The surrender will not be ratified

Facing a November 24 deadline, the Obama administration is rushing to reach a final agreement surrendering to Iran in the P5+1 talks. Jennifer Rubin takes a look at recent reports and finds that the Obama administration is “Chasing a bad deal with Iran.” This shouldn’t be news; it’s implicit in the terms of the interim deal that we proclaimed as a famous victory late last year. But the desperation reflected in our current offer to the mullahs is worth noting.

Will the need to submit a final agreement for ratification by the United States Senate act as a damper on the concessions Obama is willing to make to the mullahs? There is a reason why this eventuality is never accounted for in reports on the ongoing negotiations. I believe the answer is negatory. The Wall Street Journal recently noted, for example:

Under the Constitution, the Senate is obliged to ratify formal treaties with other nations by a two-thirds majority vote. But the Iran deal would be a multiparty agreement, rather than a treaty, and thus doesn’t require Senate ratification.

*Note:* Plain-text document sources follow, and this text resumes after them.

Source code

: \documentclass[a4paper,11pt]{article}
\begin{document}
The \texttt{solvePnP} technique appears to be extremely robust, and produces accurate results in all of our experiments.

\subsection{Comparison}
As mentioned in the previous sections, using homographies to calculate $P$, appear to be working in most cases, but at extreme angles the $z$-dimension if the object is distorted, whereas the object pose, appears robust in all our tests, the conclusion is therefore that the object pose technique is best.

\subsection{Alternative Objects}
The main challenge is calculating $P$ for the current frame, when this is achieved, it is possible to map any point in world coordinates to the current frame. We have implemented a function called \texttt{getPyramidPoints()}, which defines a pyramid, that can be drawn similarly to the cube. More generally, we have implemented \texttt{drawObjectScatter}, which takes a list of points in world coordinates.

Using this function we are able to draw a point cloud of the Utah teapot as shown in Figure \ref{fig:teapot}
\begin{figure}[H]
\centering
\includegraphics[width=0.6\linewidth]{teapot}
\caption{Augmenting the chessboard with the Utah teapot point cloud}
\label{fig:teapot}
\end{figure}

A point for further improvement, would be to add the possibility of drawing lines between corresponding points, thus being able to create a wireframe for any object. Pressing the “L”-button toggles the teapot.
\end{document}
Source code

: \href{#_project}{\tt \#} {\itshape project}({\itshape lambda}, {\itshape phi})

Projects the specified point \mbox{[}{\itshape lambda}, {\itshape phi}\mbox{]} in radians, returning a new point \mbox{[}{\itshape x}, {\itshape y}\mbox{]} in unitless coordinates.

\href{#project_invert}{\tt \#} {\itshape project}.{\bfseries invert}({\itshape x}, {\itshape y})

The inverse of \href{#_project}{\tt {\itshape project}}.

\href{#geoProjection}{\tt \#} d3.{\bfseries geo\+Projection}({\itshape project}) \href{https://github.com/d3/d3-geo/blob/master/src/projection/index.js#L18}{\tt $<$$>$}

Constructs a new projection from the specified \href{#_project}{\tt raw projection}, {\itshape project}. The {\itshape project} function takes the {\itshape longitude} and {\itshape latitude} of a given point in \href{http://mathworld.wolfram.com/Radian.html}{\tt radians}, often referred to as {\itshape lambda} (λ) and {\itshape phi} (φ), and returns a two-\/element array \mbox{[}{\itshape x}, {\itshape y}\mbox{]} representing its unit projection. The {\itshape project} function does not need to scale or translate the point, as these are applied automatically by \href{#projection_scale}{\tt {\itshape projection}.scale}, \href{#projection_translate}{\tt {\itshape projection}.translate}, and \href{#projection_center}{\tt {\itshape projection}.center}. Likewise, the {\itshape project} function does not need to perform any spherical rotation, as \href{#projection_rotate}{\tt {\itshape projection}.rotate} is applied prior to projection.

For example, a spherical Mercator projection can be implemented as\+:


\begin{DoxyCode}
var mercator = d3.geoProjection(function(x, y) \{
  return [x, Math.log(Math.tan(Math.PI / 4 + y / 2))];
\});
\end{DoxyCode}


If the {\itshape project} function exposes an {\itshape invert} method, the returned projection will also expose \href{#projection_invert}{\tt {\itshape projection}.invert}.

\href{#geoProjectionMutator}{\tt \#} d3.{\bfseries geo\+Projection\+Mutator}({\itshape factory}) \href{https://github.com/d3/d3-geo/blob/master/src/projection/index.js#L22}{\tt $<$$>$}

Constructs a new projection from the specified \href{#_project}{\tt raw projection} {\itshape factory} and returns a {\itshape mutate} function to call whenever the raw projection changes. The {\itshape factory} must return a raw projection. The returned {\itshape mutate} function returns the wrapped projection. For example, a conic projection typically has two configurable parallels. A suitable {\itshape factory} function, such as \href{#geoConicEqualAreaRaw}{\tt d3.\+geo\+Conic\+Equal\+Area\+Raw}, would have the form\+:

Most sanctions on Iran can also be lifted by executive order.

As for the sanctions relief that would accompany the surrender, see also “Obama sees an Iran deal that could avoid Congress” by David Sanger in the New York Times and also “On Iran: Congress, please step aside” by Navid Hassibi in The National Interest.

Although Sanger is focused on sanctions relief, consistent with the Journal editorial he observes in passing that an “agreement between Iran and the countries it is negotiating with — the United States, Britain, France, Germany, Russia and China — would not be a formal treaty, and thus would not require a two-thirds vote of the Senate.” I don’t know if the revolution will not be televised, but the surrender will not be ratified. That doesn’t mean it won’t happen, because Obama is working harder to obviate the need for congressional approval than to resist Iran so that he can play with with something like a free hand.